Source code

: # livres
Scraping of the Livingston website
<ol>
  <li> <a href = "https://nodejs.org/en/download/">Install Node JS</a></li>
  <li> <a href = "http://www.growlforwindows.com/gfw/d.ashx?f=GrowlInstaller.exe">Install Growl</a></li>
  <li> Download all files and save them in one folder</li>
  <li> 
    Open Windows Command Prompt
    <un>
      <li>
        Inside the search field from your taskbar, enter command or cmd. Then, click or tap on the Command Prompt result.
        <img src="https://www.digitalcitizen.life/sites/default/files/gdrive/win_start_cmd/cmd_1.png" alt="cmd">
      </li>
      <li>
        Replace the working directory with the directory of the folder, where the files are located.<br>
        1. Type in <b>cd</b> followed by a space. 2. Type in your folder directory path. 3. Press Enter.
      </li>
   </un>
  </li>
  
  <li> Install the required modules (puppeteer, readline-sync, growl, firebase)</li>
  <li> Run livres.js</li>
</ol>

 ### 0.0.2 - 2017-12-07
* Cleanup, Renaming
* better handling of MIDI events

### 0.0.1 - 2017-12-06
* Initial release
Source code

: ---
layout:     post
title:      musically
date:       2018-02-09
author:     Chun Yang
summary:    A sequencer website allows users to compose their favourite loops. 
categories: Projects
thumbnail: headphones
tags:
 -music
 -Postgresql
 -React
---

◆ ◆ ◆

◆ **Task description**: Your answer must consist solely of the lines above between the line holding "1. Type in <b>cd</b>" and the line holding "categories: Projects", inclusive, copied exactly.

◆ **Task response**:
        1. Type in <b>cd</b> followed by a space. 2. Type in your folder directory path. 3. Press Enter.
      </li>
   </un>
  </li>
  
  <li> Install the required modules (puppeteer, readline-sync, growl, firebase)</li>
  <li> Run livres.js</li>
</ol>

 ### 0.0.2 - 2017-12-07
* Cleanup, Renaming
* better handling of MIDI events

### 0.0.1 - 2017-12-06
* Initial release
Source code

: ---
layout:     post
title:      musically
date:       2018-02-09
author:     Chun Yang
summary:    A sequencer website allows users to compose their favourite loops. 
categories: Projects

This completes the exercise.